(DATA SECTION begins)

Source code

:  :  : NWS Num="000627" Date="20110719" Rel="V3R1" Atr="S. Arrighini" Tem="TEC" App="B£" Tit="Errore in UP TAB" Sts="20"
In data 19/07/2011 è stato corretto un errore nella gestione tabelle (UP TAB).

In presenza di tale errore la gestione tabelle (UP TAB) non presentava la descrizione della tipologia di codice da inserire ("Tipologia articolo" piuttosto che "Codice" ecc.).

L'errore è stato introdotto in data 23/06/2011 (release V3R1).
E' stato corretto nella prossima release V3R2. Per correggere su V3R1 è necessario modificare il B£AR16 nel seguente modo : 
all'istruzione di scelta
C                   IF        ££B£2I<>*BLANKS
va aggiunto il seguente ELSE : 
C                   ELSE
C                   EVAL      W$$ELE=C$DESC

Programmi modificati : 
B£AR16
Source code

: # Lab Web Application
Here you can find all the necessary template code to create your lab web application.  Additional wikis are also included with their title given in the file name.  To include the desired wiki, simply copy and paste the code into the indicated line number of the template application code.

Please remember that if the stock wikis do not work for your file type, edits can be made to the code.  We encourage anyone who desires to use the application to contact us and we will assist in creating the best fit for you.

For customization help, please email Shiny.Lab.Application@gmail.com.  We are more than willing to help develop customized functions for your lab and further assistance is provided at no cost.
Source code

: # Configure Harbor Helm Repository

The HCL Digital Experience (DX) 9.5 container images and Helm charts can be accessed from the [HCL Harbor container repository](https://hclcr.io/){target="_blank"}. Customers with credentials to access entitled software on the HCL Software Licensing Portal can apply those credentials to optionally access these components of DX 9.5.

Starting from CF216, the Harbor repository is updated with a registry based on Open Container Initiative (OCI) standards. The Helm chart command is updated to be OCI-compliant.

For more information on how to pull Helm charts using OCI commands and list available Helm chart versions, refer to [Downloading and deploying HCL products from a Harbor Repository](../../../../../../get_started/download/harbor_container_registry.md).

(DATA SECTION ends)

*WHAT YOU WILL DO*. Could you write out exactly the lines above, starting at the first one and ending with the line that has "Here you can"?

*TASK ANSWER*.
Source code

:  :  : NWS Num="000627" Date="20110719" Rel="V3R1" Atr="S. Arrighini" Tem="TEC" App="B£" Tit="Errore in UP TAB" Sts="20"
In data 19/07/2011 è stato corretto un errore nella gestione tabelle (UP TAB).

In presenza di tale errore la gestione tabelle (UP TAB) non presentava la descrizione della tipologia di codice da inserire ("Tipologia articolo" piuttosto che "Codice" ecc.).

L'errore è stato introdotto in data 23/06/2011 (release V3R1).
E' stato corretto nella prossima release V3R2. Per correggere su V3R1 è necessario modificare il B£AR16 nel seguente modo : 
all'istruzione di scelta
C                   IF        ££B£2I<>*BLANKS
va aggiunto il seguente ELSE : 
C                   ELSE
C                   EVAL      W$$ELE=C$DESC

Programmi modificati : 
B£AR16
Source code

: # Lab Web Application
Here you can find all the necessary template code to create your lab web application.  Additional wikis are also included with their title given in the file name.  To include the desired wiki, simply copy and paste the code into the indicated line number of the template application code.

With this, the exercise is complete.